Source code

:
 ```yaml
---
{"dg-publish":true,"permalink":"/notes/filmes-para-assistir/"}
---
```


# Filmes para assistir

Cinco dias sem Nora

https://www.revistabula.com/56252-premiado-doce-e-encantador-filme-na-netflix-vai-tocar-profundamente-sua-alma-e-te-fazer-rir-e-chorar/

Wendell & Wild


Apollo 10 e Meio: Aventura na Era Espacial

About this exercise: Across the listing above, count the lines that include "assistir" and give the figure with no other words.

Result: 2